__What the task asks__:
Restate, word for word, each record that follows.

Plain-text document sources
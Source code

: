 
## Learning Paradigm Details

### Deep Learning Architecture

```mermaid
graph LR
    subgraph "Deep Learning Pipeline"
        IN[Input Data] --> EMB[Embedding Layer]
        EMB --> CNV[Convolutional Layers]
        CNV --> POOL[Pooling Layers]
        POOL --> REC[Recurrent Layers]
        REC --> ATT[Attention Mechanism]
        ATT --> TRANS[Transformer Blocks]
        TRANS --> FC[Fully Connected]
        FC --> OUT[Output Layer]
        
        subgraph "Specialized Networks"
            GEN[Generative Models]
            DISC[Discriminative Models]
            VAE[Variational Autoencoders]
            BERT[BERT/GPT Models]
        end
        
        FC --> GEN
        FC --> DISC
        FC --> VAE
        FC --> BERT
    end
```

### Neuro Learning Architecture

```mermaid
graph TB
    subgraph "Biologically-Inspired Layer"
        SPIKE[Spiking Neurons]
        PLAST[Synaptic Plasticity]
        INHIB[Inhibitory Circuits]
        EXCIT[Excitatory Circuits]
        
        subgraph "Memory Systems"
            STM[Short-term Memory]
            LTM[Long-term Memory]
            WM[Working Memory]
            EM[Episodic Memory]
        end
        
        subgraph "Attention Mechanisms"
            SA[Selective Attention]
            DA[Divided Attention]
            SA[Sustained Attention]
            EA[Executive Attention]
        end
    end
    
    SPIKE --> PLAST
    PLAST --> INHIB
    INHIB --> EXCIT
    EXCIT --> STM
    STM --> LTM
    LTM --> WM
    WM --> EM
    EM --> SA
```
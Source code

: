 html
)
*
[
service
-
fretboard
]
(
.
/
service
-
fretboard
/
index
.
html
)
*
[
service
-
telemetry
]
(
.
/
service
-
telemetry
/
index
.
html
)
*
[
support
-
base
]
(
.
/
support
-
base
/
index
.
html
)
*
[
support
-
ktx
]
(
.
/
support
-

__Exercise response__:
Source code

: 
## Learning Paradigm Details

### Deep Learning Architecture

```mermaid
graph LR
    subgraph "Deep Learning Pipeline"
        IN[Input Data] --> EMB[Embedding Layer]
        EMB --> CNV[Convolutional Layers]
        CNV --> POOL[Pooling Layers]
        POOL --> REC[Recurrent Layers]
        REC --> ATT[Attention Mechanism]
        ATT --> TRANS[Transformer Blocks]
        TRANS --> FC[Fully Connected]
        FC --> OUT[Output Layer]
        
        subgraph "Specialized Networks"
            GEN[Generative Models]
            DISC[Discriminative Models]
            VAE[Variational Autoencoders]
            BERT[BERT/GPT Models]
        end
        
        FC --> GEN
        FC --> DISC
        FC --> VAE
        FC --> BERT
    end
```

### Neuro Learning Architecture

```mermaid
graph TB
    subgraph "Biologically-Inspired Layer"
        SPIKE[Spiking Neurons]
        PLAST[Synaptic Plasticity]
        INHIB[Inhibitory Circuits]
        EXCIT[Excitatory Circuits]
        
        subgraph "Memory Systems"
            STM[Short-term Memory]
            LTM[Long-term Memory]
            WM[Working Memory]
            EM[Episodic Memory]
        end
        
        subgraph "Attention Mechanisms"
            SA[Selective Attention]
            DA[Divided Attention]
            SA[Sustained Attention]
            EA[Executive Attention]
        end
    end
    
    SPIKE --> PLAST
    PLAST --> INHIB
    INHIB --> EXCIT
    EXCIT --> STM
    STM --> LTM
    LTM --> WM
    WM --> EM
    EM --> SA
```
Source code

: html
)
*
[
service
-
fretboard
]
(
.
/
service
-
fretboard
/
index
.
html
)
*
[
service
-
telemetry
]
(
.
/
service
-
telemetry
/
index
.
html
)
*
[
support
-
base
]
(
.
/
support
-
base
/
index
.
html
)
*
[
support
-
ktx
]
(
.
/
support
-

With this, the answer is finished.